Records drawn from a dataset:
◇ ◇ ◇
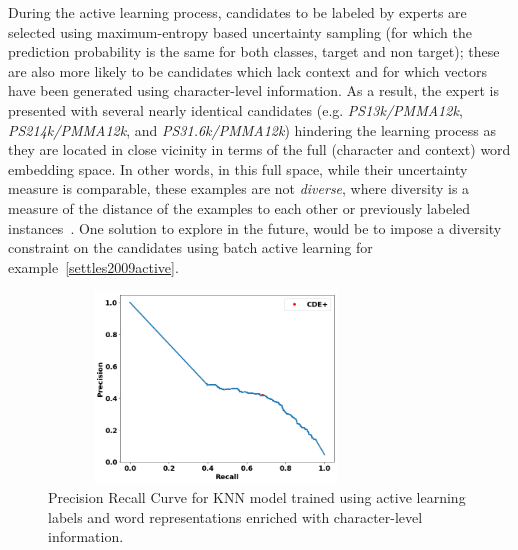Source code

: During the active learning process, candidates to be labeled by experts are selected using maximum-entropy based uncertainty sampling (for which the prediction probability is the same for both classes, target and non target);
these are also more likely to be candidates which lack context and for which vectors have been generated using character-level information. 
As a result, the expert is presented with several nearly identical candidates (e.g. \textit{PS13k/PMMA12k}, \textit{PS214k/PMMA12k}, and \textit{PS31.6k/PMMA12k}) hindering the learning process as they are located in close vicinity in terms of the full (character and context) word embedding space.
In other words, in this full space, while their uncertainty measure is comparable, these examples are not \textit{diverse}, where diversity is a measure of the distance of the examples to each other or previously labeled instances~\cite{brinker2003incorporating}.
One solution to explore in the future, would be to impose a diversity constraint on the candidates using batch active learning for example~\ref{settles2009active}.


\begin{figure}
\centering
\includegraphics[trim=0in 0.1in 0.1in 0.in,clip,width=3.5in,height=2in]{figures/fasttext_prc_al_corpus_round5_100}
\caption{Precision Recall Curve for KNN model trained using active learning labels and word representations enriched with character-level information.}\label{fig:UBS_prcs_fasttext}
\end{figure}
◇ ◇ ◇
== Problem description ==
What you return must match the records exactly, apart from the images, which are omitted.

== Answer section ==
Source code

: During the active learning process, candidates to be labeled by experts are selected using maximum-entropy based uncertainty sampling (for which the prediction probability is the same for both classes, target and non target);
these are also more likely to be candidates which lack context and for which vectors have been generated using character-level information. 
As a result, the expert is presented with several nearly identical candidates (e.g. \textit{PS13k/PMMA12k}, \textit{PS214k/PMMA12k}, and \textit{PS31.6k/PMMA12k}) hindering the learning process as they are located in close vicinity in terms of the full (character and context) word embedding space.
In other words, in this full space, while their uncertainty measure is comparable, these examples are not \textit{diverse}, where diversity is a measure of the distance of the examples to each other or previously labeled instances~\cite{brinker2003incorporating}.
One solution to explore in the future, would be to impose a diversity constraint on the candidates using batch active learning for example~\ref{settles2009active}.


\begin{figure}
\centering
\includegraphics[trim=0in 0.1in 0.1in 0.in,clip,width=3.5in,height=2in]{figures/fasttext_prc_al_corpus_round5_100}
\caption{Precision Recall Curve for KNN model trained using active learning labels and word representations enriched with character-level information.}\label{fig:UBS_prcs_fasttext}
\end{figure}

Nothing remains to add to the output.